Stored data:
==*==

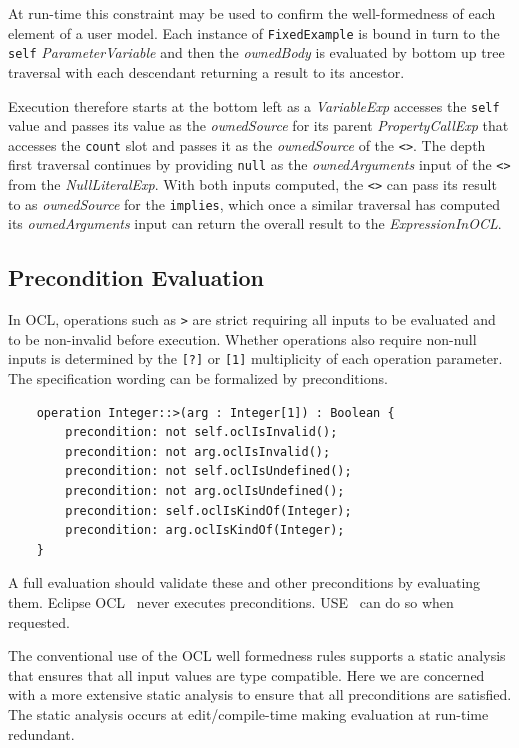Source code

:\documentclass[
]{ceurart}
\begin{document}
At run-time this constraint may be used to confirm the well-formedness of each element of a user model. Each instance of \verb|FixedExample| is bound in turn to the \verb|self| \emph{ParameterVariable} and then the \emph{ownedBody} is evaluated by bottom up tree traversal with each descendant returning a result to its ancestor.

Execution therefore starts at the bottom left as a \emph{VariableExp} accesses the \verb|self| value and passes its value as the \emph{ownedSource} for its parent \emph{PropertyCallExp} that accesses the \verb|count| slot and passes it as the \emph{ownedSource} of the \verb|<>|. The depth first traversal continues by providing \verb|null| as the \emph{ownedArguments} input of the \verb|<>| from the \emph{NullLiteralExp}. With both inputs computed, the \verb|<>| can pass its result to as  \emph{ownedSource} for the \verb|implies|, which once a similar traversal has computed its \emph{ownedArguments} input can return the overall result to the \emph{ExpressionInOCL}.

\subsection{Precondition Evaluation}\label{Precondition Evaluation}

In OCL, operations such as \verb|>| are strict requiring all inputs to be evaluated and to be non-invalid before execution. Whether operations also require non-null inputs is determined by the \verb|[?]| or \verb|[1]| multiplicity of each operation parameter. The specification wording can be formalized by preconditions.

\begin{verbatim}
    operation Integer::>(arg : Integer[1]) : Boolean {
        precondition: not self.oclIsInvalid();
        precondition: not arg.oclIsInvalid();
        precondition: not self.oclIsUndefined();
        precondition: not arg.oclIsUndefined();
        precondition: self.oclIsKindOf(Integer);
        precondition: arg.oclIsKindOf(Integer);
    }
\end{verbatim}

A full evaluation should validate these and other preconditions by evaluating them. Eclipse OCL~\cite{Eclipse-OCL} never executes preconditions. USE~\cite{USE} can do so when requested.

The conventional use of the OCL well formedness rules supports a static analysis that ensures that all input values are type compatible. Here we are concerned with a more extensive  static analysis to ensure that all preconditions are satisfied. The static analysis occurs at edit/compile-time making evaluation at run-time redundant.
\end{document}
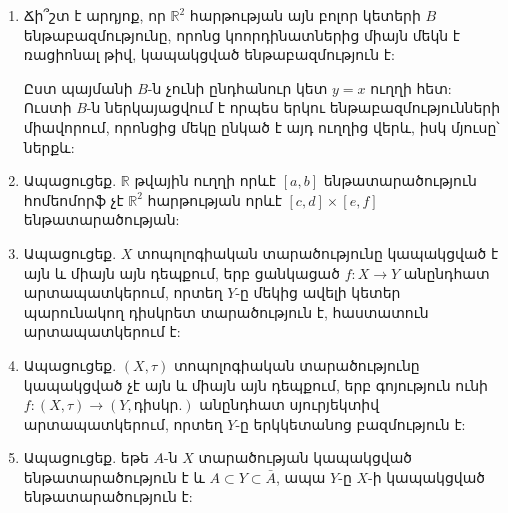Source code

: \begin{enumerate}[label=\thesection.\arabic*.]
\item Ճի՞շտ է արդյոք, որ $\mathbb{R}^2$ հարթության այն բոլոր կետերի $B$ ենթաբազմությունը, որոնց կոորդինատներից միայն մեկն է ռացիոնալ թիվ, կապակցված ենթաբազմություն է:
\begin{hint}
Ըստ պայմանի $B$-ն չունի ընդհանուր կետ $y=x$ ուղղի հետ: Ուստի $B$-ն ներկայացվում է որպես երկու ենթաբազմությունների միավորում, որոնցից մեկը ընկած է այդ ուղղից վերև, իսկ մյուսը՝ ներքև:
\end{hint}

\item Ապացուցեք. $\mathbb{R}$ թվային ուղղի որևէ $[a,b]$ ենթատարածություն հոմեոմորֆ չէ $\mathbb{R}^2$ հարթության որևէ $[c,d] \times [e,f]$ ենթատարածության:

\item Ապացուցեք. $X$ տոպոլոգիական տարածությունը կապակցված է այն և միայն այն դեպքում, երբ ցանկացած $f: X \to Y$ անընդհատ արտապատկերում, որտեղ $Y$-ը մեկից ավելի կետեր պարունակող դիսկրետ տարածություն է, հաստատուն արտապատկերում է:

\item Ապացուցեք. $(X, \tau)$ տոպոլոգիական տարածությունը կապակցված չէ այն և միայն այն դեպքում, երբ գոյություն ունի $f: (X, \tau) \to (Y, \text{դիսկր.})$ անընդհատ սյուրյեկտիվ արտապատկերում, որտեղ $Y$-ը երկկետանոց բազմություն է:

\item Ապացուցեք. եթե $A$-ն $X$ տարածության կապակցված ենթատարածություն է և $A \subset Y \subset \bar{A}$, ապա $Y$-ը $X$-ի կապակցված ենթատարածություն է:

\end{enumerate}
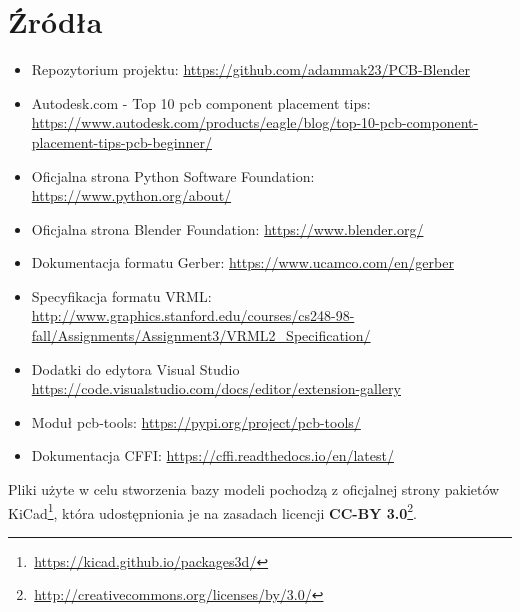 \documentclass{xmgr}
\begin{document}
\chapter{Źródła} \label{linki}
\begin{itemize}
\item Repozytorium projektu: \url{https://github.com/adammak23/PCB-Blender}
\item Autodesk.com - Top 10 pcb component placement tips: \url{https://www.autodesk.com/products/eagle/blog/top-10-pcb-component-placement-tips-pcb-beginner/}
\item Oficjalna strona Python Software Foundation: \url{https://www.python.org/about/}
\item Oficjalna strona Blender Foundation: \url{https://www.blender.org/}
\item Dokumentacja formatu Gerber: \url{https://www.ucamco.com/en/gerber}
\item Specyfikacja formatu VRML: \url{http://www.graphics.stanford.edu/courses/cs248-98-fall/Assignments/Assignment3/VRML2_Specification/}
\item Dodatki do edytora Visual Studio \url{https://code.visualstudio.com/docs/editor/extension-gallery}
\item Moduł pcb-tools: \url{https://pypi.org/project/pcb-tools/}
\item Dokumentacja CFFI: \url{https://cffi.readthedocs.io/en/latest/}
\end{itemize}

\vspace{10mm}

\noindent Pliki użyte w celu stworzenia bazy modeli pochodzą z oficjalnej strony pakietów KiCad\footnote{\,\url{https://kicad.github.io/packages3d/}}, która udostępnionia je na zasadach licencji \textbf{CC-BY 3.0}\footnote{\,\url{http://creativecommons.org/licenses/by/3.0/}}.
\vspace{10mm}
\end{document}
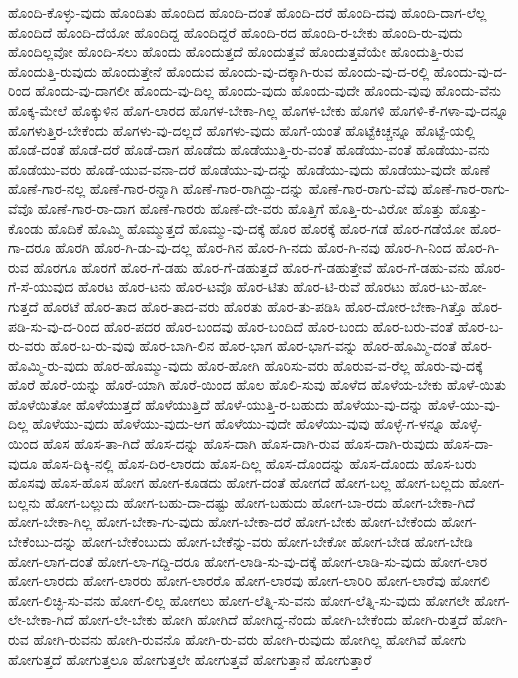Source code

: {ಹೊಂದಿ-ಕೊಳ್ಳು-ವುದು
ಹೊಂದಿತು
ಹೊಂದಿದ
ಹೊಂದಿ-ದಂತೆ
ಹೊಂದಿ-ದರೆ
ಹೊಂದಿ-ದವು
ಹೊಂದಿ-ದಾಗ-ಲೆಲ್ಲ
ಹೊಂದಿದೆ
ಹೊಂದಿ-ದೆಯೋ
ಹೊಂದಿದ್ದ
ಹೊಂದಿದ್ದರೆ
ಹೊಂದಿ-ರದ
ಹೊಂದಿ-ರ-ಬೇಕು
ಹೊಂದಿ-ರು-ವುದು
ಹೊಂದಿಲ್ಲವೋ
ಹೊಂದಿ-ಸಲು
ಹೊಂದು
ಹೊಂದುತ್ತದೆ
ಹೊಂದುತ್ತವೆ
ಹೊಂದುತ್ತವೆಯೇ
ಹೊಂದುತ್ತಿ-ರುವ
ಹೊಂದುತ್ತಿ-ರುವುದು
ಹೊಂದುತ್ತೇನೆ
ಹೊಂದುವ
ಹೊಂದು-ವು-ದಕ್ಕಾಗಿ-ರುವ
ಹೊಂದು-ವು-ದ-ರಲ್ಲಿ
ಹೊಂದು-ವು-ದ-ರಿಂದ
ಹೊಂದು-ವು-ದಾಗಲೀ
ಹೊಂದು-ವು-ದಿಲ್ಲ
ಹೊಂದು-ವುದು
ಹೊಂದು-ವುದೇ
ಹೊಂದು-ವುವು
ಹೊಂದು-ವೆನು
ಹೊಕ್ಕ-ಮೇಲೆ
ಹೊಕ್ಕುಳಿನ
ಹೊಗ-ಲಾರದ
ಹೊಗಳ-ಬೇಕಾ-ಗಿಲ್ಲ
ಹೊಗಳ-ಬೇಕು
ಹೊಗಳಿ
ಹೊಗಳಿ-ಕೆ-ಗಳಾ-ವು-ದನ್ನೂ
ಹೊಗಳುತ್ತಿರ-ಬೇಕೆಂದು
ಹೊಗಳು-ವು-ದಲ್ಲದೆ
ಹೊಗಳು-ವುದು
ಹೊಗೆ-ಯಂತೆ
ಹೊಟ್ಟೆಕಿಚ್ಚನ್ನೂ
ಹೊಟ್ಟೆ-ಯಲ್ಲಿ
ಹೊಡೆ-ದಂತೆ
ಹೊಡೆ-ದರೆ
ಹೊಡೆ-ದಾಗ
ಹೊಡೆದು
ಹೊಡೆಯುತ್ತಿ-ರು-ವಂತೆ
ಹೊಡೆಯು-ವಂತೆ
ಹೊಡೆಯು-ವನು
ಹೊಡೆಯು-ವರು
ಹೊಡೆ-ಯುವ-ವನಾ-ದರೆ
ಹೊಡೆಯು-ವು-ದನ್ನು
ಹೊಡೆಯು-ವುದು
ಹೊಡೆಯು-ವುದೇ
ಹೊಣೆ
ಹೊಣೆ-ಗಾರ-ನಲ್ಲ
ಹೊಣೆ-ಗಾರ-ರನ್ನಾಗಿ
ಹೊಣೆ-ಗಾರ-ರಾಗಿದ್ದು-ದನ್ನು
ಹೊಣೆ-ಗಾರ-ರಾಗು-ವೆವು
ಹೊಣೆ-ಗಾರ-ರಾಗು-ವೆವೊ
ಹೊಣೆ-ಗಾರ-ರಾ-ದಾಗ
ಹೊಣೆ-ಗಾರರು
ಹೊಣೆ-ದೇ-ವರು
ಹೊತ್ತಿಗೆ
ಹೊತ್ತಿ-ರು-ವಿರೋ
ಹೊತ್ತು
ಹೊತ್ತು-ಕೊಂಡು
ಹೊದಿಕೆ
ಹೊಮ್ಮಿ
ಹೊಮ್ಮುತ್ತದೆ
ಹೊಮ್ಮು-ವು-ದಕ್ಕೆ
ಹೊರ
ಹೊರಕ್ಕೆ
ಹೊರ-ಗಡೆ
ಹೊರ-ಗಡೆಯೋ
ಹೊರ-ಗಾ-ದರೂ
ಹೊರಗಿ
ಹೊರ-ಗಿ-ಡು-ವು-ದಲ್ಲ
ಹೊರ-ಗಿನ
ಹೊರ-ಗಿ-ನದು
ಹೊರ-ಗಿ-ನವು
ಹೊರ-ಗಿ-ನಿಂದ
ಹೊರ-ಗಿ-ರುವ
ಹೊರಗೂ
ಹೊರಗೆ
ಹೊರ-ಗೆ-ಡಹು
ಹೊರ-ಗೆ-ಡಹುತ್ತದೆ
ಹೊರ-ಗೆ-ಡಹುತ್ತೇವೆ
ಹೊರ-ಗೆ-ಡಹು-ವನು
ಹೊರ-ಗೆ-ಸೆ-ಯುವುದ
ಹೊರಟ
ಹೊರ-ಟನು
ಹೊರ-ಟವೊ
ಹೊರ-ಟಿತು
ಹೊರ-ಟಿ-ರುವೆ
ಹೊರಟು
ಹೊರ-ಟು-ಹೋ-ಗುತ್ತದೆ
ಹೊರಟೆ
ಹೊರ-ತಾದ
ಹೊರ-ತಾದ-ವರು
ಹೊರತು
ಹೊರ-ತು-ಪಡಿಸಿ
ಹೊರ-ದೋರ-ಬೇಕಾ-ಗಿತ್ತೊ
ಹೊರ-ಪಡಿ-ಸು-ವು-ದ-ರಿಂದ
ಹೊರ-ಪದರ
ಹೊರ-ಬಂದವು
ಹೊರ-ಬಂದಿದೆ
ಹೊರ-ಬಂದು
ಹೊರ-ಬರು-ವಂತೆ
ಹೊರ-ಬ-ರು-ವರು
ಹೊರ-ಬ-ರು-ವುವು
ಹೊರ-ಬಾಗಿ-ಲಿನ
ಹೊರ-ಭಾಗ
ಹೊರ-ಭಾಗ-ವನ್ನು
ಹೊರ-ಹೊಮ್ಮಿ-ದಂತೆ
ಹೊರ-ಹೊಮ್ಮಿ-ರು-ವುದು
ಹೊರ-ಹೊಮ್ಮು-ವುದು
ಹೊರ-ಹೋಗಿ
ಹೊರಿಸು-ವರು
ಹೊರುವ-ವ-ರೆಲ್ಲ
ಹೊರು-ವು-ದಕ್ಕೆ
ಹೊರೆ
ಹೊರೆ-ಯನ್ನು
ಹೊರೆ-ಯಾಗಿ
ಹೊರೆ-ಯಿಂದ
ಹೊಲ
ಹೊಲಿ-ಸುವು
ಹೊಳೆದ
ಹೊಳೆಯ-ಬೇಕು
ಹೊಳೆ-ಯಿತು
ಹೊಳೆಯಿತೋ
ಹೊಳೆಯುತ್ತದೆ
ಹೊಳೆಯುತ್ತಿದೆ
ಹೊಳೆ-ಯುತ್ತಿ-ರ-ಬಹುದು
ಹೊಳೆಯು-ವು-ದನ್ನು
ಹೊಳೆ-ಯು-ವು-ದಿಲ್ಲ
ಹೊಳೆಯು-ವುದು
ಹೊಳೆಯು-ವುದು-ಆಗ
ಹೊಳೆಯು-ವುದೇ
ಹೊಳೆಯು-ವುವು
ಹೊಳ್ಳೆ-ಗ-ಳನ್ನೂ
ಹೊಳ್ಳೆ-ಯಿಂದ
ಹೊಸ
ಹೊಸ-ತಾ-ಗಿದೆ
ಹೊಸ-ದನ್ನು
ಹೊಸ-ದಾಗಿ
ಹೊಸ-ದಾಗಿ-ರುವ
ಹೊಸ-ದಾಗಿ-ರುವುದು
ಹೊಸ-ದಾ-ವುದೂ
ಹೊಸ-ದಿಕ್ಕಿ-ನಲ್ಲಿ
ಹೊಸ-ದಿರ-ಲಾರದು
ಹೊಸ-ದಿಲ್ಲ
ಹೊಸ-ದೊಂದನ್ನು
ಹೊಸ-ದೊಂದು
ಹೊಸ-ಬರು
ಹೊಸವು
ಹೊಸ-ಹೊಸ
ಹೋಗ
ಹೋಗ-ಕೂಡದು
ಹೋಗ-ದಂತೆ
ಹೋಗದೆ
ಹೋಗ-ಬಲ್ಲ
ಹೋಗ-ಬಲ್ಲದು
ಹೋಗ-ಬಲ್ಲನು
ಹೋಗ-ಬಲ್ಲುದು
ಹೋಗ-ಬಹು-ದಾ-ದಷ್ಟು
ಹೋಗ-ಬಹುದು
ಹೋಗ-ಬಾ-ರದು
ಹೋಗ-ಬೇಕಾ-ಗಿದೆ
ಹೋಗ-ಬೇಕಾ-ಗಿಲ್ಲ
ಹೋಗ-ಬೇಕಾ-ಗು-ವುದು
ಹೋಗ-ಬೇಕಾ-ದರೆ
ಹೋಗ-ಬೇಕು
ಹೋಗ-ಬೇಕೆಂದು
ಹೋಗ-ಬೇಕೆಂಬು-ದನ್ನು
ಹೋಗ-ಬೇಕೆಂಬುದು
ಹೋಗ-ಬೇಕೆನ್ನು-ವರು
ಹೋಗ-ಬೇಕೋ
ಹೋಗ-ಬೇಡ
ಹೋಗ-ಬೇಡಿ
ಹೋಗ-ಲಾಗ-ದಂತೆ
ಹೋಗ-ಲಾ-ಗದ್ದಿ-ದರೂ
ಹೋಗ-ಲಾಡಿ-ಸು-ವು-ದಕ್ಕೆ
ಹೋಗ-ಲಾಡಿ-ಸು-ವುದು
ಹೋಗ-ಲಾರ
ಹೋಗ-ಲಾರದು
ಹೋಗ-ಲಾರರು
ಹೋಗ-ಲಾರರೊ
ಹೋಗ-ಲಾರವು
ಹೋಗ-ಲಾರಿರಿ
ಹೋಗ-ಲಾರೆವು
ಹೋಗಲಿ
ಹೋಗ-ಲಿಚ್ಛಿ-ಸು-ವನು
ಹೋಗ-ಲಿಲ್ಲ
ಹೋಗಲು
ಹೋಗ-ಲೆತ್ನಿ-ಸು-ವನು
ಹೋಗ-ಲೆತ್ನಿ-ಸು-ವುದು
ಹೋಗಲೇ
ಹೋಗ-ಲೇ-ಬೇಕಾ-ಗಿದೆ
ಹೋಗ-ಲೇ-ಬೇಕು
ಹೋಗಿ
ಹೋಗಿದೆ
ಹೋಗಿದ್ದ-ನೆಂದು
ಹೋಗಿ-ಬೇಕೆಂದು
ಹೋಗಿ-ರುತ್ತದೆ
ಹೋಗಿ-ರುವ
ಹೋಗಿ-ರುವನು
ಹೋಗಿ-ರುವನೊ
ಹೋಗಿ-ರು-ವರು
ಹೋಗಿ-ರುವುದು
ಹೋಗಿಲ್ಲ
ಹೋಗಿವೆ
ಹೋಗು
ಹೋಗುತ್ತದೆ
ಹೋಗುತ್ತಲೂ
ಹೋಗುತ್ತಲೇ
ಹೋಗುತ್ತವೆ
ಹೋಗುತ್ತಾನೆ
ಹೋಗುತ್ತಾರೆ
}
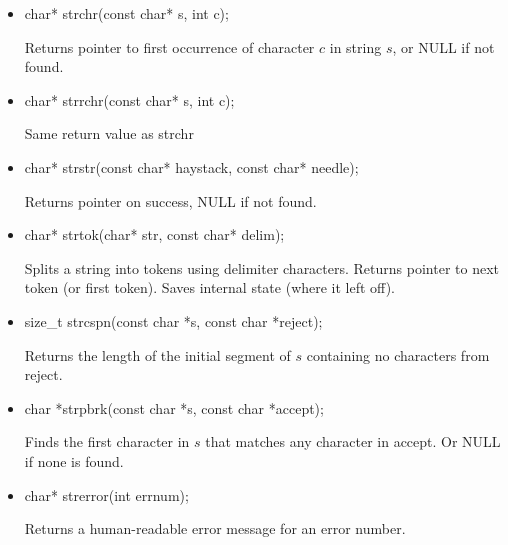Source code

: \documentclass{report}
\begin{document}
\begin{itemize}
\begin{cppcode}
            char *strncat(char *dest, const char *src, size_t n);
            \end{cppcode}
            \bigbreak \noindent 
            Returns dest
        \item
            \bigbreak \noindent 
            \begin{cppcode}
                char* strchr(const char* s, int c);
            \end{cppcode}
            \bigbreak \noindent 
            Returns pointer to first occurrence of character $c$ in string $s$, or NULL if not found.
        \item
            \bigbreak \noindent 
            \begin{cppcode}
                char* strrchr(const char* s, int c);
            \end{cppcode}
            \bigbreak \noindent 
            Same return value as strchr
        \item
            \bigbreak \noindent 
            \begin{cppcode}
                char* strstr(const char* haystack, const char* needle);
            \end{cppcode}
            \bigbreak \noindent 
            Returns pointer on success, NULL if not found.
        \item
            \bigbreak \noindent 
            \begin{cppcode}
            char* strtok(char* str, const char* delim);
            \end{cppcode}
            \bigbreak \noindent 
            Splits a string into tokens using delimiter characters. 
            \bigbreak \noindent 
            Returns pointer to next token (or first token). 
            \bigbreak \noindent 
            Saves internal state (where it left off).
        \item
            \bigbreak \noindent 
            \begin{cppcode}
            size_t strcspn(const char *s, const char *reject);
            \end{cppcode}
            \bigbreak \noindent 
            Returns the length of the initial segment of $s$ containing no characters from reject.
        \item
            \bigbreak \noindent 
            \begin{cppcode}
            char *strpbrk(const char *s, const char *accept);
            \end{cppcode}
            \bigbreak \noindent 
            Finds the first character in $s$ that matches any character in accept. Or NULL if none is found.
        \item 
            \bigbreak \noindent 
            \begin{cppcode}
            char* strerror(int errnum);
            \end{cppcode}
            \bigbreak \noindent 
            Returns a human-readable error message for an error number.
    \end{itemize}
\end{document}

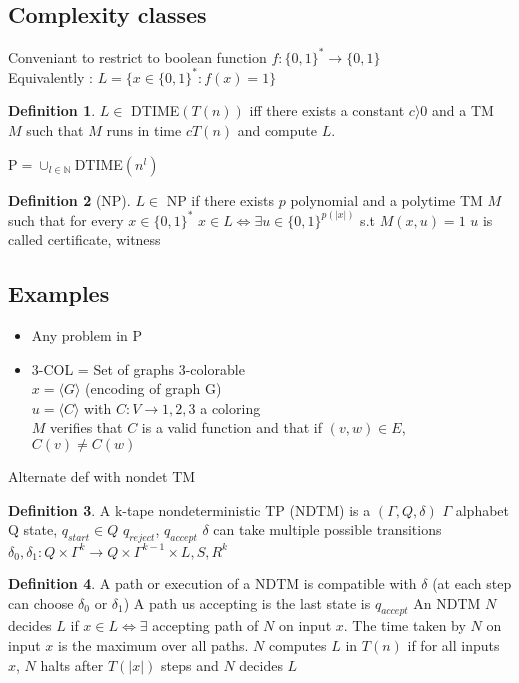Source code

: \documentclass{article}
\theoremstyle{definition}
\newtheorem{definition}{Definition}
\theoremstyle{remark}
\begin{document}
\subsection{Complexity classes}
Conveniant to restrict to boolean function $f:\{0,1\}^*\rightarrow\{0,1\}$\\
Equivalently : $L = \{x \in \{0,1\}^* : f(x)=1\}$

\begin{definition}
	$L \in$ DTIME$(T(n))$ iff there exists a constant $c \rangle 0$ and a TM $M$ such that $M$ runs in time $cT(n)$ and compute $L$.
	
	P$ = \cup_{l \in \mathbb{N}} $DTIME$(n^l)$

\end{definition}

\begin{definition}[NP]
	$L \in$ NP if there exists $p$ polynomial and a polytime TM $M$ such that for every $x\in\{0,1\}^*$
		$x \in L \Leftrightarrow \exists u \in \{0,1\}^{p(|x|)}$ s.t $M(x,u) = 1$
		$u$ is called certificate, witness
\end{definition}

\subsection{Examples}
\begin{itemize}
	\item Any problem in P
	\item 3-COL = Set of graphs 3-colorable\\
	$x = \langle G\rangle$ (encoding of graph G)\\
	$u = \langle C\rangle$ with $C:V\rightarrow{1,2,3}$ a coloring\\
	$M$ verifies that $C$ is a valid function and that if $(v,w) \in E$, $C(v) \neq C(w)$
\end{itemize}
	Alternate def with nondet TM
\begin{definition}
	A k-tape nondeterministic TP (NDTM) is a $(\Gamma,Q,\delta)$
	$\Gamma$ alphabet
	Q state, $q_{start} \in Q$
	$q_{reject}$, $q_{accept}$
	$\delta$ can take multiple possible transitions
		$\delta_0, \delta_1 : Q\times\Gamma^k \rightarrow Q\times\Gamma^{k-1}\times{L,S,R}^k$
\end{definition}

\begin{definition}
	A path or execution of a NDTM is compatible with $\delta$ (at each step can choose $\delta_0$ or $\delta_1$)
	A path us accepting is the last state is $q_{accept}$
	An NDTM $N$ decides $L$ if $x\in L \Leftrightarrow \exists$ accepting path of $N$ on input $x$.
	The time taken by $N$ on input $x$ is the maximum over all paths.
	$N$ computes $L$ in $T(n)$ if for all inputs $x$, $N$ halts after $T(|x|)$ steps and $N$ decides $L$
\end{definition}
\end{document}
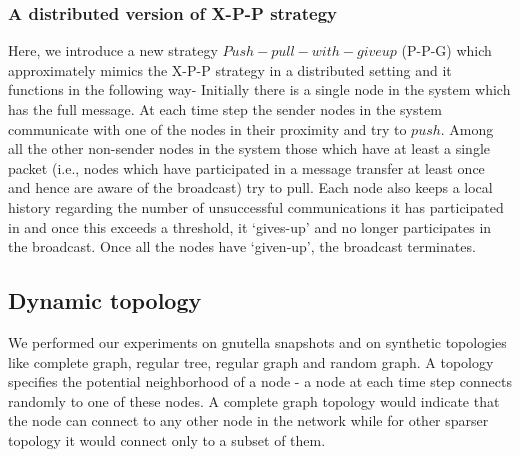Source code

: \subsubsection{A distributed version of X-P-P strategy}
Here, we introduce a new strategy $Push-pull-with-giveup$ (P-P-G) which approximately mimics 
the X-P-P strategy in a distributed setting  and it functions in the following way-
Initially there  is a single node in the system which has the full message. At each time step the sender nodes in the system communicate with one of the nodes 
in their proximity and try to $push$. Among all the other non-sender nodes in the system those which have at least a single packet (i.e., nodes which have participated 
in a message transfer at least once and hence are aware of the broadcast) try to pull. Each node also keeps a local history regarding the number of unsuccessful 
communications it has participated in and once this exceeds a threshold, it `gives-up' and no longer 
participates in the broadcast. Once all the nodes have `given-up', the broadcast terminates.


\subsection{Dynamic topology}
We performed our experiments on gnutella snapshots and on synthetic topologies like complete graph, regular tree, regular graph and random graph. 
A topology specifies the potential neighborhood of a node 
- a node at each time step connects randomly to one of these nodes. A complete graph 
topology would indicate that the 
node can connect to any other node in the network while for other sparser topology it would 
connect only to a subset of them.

==*==

Task statement:
Keep the pictures out and repeat exactly the lines from the beginning of the data through the line that contains "At run-time this", both ends included.

Written answer:
Source code

:\documentclass[
]{ceurart}
\begin{document}
At run-time this constraint may be used to confirm the well-formedness of each element of a user model. Each instance of \verb|FixedExample| is bound in turn to the \verb|self| \emph{ParameterVariable} and then the \emph{ownedBody} is evaluated by bottom up tree traversal with each descendant returning a result to its ancestor.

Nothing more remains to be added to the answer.